Action item
Using the records that appear below, write out exactly the lines from the one with "- [Session 6 - Regis" through the one with "- [December 2021](#december-2021)", keeping both end lines.

Start of Provided information

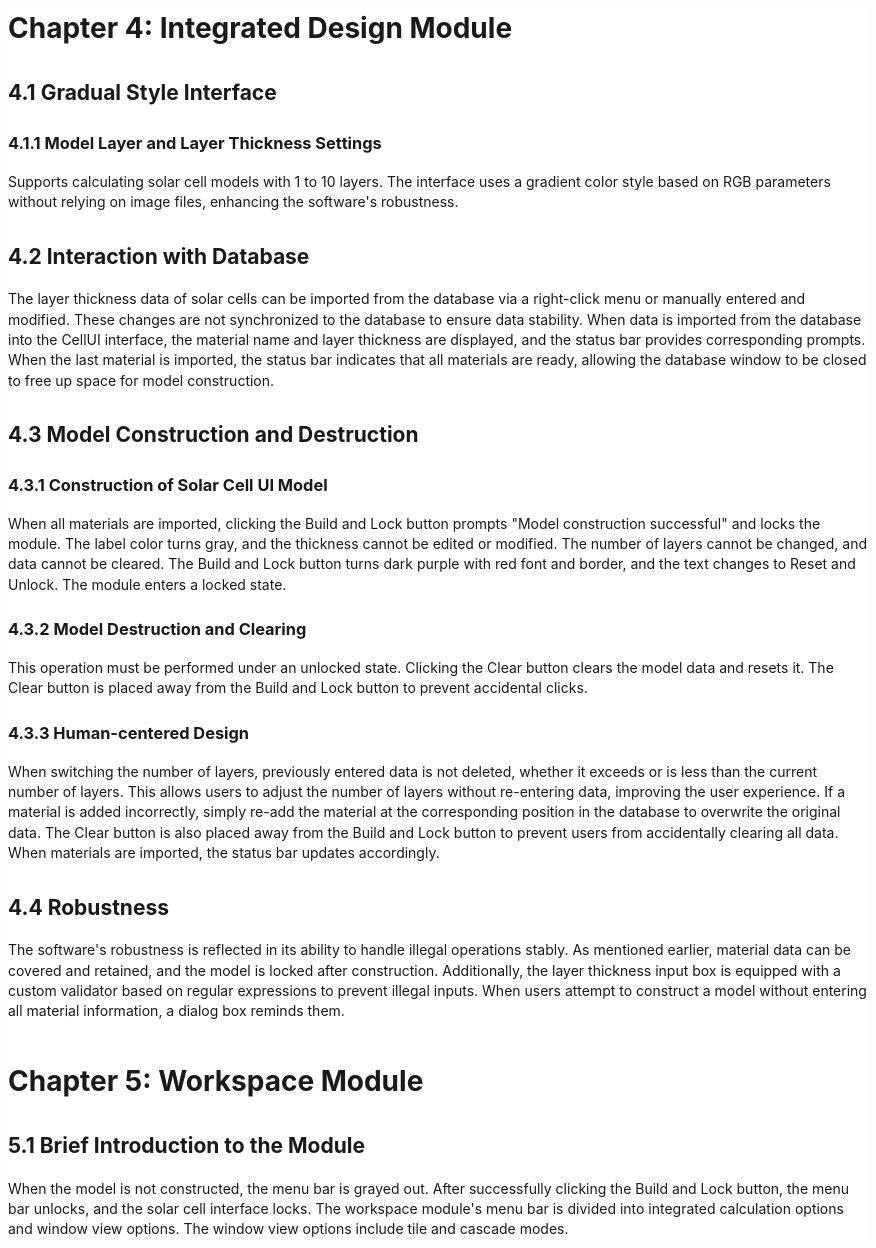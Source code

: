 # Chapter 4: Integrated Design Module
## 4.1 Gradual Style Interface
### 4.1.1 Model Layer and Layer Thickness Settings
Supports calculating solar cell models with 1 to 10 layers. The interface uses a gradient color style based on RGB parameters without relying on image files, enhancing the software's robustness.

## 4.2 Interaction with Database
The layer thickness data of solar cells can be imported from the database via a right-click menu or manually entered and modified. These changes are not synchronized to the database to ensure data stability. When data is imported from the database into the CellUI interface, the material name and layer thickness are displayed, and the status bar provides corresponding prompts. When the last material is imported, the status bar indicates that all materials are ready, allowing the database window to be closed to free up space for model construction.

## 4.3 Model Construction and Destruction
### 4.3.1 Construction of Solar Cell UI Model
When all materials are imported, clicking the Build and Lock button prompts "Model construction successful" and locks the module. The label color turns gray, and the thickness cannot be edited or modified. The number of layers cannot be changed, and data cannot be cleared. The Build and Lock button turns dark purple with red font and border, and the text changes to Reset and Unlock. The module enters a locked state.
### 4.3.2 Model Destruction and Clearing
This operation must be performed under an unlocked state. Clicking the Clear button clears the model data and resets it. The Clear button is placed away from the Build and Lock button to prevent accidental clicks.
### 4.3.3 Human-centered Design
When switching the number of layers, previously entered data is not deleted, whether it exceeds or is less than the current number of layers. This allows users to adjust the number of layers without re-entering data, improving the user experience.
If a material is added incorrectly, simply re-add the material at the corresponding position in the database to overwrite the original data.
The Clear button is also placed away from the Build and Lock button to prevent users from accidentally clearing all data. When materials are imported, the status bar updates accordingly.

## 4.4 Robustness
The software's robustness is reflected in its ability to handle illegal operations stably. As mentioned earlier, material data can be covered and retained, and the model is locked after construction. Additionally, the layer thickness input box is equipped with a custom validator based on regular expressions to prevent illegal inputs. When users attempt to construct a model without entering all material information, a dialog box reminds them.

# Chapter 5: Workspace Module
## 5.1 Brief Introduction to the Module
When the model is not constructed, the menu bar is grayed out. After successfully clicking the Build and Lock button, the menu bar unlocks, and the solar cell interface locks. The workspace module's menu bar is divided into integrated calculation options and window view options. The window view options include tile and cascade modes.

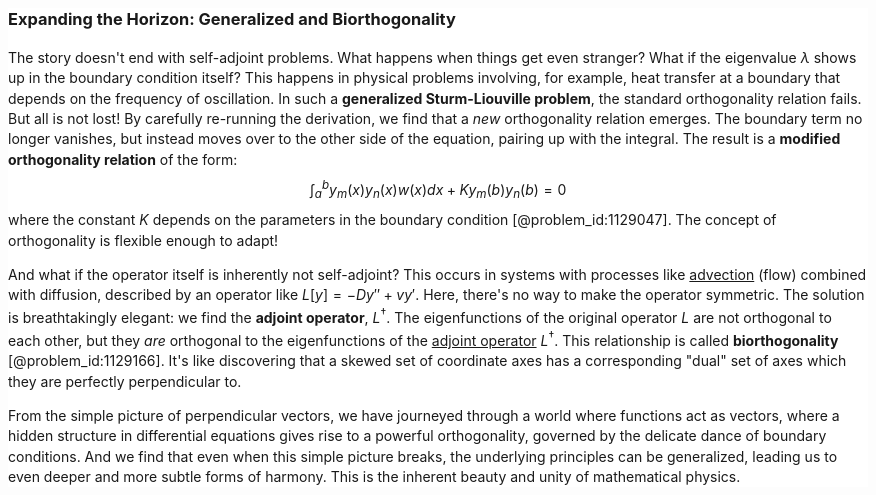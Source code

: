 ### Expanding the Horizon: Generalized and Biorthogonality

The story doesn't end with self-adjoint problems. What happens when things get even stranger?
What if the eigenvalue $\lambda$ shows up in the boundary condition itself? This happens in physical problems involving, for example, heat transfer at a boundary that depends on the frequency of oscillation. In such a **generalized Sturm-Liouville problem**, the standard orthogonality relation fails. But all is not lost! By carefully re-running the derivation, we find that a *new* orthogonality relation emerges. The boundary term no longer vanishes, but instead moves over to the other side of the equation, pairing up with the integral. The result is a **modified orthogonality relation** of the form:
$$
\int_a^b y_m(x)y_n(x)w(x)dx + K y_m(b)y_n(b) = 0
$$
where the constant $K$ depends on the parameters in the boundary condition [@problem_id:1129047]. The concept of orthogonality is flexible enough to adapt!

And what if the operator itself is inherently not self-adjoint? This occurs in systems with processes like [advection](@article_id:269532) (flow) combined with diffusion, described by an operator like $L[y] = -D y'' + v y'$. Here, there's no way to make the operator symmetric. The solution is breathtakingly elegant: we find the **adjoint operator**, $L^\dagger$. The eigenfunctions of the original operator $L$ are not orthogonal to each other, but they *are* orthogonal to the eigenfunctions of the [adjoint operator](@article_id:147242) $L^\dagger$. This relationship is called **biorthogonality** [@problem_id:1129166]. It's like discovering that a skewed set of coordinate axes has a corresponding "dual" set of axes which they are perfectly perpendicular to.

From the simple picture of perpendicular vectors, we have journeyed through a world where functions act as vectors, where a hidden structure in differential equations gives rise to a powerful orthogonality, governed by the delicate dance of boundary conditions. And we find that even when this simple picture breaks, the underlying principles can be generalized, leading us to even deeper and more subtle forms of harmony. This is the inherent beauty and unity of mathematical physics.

End of Provided information
Start of Provided information

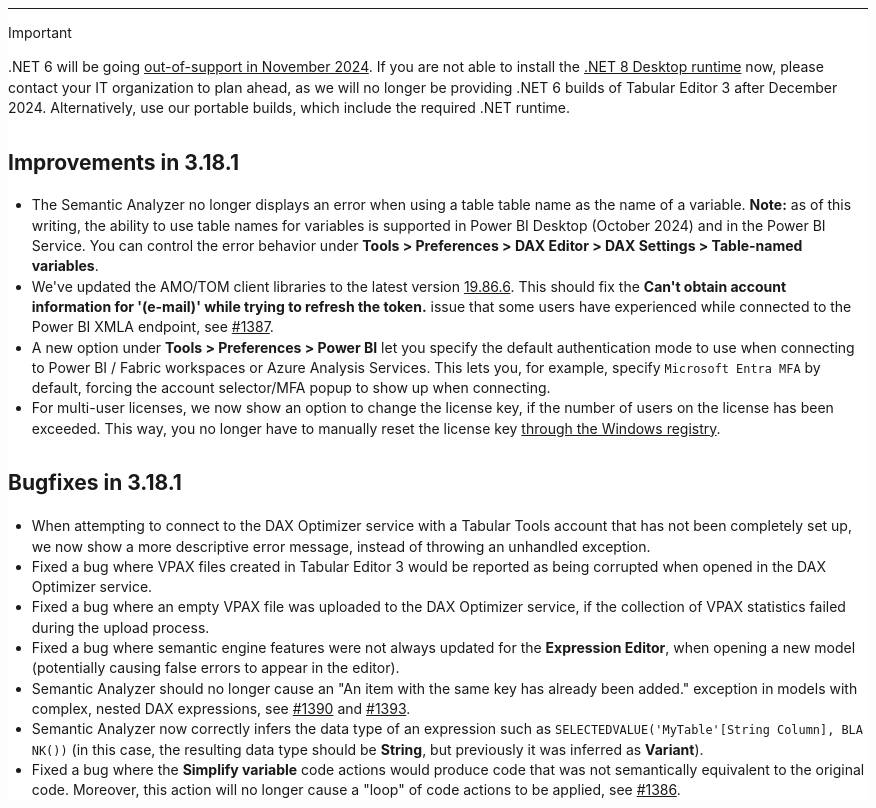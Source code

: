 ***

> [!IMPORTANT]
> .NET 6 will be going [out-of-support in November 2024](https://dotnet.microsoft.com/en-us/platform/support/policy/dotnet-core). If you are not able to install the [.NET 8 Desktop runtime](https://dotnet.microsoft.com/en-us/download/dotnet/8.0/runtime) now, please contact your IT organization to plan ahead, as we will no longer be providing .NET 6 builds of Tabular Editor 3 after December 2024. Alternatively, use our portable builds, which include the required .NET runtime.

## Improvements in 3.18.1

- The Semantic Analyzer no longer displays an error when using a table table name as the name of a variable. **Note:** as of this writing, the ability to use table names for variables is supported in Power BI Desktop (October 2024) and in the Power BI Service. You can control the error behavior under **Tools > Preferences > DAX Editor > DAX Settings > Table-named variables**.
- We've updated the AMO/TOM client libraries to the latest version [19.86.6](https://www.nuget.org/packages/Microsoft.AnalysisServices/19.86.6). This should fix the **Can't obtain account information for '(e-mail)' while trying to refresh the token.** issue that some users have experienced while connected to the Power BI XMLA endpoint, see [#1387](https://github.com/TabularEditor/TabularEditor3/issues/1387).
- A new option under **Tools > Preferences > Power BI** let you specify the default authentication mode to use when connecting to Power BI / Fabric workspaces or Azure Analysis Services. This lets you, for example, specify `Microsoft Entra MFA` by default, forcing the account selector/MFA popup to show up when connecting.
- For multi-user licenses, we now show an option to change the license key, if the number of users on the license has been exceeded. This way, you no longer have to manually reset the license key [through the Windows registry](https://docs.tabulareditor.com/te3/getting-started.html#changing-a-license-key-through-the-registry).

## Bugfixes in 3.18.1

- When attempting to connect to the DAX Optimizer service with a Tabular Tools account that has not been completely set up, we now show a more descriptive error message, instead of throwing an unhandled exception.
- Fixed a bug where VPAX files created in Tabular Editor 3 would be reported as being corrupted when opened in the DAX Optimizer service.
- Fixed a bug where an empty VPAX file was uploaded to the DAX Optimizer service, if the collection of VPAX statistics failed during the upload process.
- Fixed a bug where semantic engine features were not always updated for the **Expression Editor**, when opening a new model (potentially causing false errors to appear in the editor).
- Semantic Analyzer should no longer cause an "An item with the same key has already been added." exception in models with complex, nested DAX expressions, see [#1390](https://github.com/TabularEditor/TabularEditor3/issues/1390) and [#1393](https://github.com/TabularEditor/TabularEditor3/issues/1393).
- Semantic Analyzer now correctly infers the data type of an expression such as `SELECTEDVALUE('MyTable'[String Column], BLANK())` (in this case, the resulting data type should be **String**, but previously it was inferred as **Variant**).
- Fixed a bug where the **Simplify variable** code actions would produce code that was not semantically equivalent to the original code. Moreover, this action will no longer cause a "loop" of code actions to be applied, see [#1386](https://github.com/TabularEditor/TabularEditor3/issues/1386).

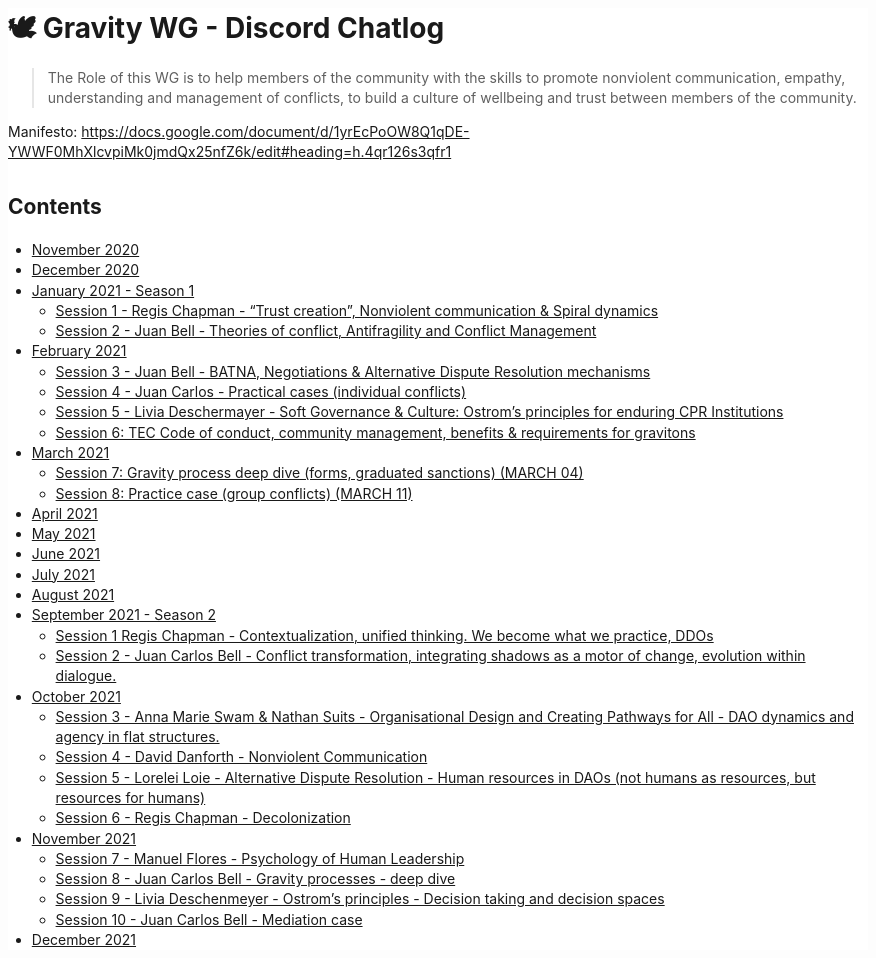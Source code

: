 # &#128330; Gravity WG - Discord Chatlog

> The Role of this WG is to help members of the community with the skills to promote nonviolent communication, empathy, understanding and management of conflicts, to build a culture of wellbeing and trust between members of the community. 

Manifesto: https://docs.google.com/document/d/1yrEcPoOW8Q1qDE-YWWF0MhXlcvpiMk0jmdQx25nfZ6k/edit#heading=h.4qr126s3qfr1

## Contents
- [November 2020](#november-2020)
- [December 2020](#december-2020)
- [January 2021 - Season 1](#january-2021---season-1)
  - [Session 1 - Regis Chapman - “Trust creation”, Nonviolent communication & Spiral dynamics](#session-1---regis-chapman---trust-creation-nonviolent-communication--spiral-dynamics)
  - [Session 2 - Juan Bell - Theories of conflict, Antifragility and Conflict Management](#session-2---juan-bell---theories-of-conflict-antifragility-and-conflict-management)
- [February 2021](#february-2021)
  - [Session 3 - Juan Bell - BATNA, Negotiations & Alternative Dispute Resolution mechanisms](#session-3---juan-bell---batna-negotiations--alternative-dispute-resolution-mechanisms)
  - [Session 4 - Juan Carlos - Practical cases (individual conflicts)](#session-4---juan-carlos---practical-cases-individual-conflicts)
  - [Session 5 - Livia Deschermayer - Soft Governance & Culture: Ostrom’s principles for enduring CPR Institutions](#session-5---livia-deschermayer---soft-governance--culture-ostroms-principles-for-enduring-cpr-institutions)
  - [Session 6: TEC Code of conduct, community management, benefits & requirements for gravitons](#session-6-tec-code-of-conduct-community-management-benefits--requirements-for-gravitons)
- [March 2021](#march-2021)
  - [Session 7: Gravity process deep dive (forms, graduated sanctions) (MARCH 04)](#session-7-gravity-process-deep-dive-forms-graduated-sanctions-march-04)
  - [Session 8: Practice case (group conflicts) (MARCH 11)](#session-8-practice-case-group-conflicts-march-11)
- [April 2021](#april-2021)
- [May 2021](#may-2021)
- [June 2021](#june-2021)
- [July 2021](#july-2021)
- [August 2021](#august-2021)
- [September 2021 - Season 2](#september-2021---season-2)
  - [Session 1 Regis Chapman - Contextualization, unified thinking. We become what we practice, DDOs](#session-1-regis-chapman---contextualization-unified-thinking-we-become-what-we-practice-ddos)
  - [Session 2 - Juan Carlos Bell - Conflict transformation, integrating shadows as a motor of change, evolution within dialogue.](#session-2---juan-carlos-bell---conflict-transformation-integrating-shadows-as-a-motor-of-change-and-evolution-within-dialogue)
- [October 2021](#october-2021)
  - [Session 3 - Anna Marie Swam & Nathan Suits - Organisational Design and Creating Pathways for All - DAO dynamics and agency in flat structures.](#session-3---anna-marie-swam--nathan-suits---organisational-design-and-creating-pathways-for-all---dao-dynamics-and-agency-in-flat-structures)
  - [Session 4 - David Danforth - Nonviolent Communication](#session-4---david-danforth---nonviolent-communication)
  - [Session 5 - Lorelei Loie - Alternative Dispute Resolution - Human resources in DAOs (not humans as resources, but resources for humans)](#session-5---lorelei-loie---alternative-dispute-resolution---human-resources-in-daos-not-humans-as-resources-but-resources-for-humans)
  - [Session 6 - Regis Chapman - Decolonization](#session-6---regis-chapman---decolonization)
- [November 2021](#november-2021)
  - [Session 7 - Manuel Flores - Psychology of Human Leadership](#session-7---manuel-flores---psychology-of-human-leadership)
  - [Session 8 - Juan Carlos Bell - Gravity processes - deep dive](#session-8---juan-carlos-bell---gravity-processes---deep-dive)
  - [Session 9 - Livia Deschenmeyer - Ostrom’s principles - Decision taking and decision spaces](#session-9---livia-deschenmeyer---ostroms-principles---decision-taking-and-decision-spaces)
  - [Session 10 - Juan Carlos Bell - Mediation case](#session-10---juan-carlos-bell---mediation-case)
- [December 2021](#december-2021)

End of Provided information
Start of Provided information

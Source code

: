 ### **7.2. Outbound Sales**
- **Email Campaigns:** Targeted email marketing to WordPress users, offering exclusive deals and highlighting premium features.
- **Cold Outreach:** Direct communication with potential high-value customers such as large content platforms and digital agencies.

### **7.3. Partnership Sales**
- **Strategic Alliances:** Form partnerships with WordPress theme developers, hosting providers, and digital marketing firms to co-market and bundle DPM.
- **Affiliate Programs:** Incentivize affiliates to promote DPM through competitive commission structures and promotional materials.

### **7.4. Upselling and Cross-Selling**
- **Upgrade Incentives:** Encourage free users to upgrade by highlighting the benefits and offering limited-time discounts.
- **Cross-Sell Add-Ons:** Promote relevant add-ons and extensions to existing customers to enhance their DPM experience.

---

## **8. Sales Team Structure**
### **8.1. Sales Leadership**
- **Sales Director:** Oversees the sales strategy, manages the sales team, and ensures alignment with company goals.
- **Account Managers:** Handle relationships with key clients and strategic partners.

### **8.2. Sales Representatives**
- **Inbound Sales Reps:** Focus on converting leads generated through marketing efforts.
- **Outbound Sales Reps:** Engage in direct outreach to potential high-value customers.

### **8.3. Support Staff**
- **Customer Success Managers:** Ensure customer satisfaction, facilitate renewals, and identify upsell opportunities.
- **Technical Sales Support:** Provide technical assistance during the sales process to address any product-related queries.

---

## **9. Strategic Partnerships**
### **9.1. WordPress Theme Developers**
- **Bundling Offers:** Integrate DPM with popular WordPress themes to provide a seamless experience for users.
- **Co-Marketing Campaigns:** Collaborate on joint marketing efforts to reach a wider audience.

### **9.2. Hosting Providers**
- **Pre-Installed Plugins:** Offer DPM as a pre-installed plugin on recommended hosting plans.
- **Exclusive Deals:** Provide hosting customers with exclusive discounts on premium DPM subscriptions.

End of Provided information

Answer space
  - [Session 6 - Regis Chapman - Decolonization](#session-6---regis-chapman---decolonization)
- [November 2021](#november-2021)
  - [Session 7 - Manuel Flores - Psychology of Human Leadership](#session-7---manuel-flores---psychology-of-human-leadership)
  - [Session 8 - Juan Carlos Bell - Gravity processes - deep dive](#session-8---juan-carlos-bell---gravity-processes---deep-dive)
  - [Session 9 - Livia Deschenmeyer - Ostrom’s principles - Decision taking and decision spaces](#session-9---livia-deschenmeyer---ostroms-principles---decision-taking-and-decision-spaces)
  - [Session 10 - Juan Carlos Bell - Mediation case](#session-10---juan-carlos-bell---mediation-case)
- [December 2021](#december-2021)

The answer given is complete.